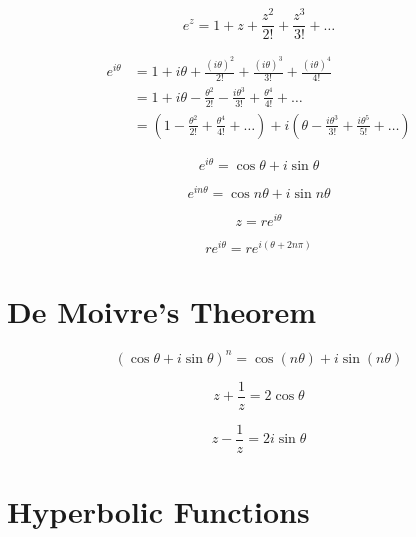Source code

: \begin{equation*}
    e^z = 1 + z + \frac{z^2}{2!} + \frac{z^3}{3!} + \dots
\end{equation*}

\begin{align*}
    e^{i\theta} &= 1 + i\theta + \frac{(i\theta)^{2}}{2!} + \frac{(i\theta)^{3}}{3!} + \frac{(i\theta)^{4}}{4!}\\
    &= 1 + i\theta - \frac{\theta^{2}}{2!} - \frac{i\theta^{3}}{3!} + \frac{\theta^{4}}{4!} + \dots\\
    &= \left(1 - \frac{\theta^{2}}{2!} + \frac{\theta^{4}}{4!} + \dots\right) + i\left(\theta - \frac{i\theta^{3}}{3!} + \frac{i\theta^{5}}{5!} + \dots\right)
\end{align*}

\begin{equation*}
    e^{i\theta} = \cos\theta + i\sin\theta
\end{equation*}

\begin{equation*}
    e^{in\theta} = \cos n\theta + i \sin n\theta
\end{equation*}

\begin{equation*}
    z = re^{i\theta}
\end{equation*}

\begin{equation*}
    re^{i\theta} = re^{i(\theta + 2n\pi)}
\end{equation*}

\section{De Moivre's Theorem}
\begin{equation*}
    (\cos\theta + i\sin\theta)^n = \cos(n\theta) + i\sin(n\theta)
\end{equation*}

\begin{equation*}
    z + \frac{1}{z} = 2\cos\theta
\end{equation*}

\begin{equation*}
    z - \frac{1}{z} = 2i\sin\theta
\end{equation*}

\section{Hyperbolic Functions}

----------

| Exercise directions |
Omit the pictures and give the material again, exactly and in full.

| Result for this exercise |
Source code

: \begin{equation*}
    e^z = 1 + z + \frac{z^2}{2!} + \frac{z^3}{3!} + \dots
\end{equation*}

\begin{align*}
    e^{i\theta} &= 1 + i\theta + \frac{(i\theta)^{2}}{2!} + \frac{(i\theta)^{3}}{3!} + \frac{(i\theta)^{4}}{4!}\\
    &= 1 + i\theta - \frac{\theta^{2}}{2!} - \frac{i\theta^{3}}{3!} + \frac{\theta^{4}}{4!} + \dots\\
    &= \left(1 - \frac{\theta^{2}}{2!} + \frac{\theta^{4}}{4!} + \dots\right) + i\left(\theta - \frac{i\theta^{3}}{3!} + \frac{i\theta^{5}}{5!} + \dots\right)
\end{align*}

\begin{equation*}
    e^{i\theta} = \cos\theta + i\sin\theta
\end{equation*}

\begin{equation*}
    e^{in\theta} = \cos n\theta + i \sin n\theta
\end{equation*}

\begin{equation*}
    z = re^{i\theta}
\end{equation*}

\begin{equation*}
    re^{i\theta} = re^{i(\theta + 2n\pi)}
\end{equation*}

\section{De Moivre's Theorem}
\begin{equation*}
    (\cos\theta + i\sin\theta)^n = \cos(n\theta) + i\sin(n\theta)
\end{equation*}

\begin{equation*}
    z + \frac{1}{z} = 2\cos\theta
\end{equation*}

\begin{equation*}
    z - \frac{1}{z} = 2i\sin\theta
\end{equation*}

\section{Hyperbolic Functions}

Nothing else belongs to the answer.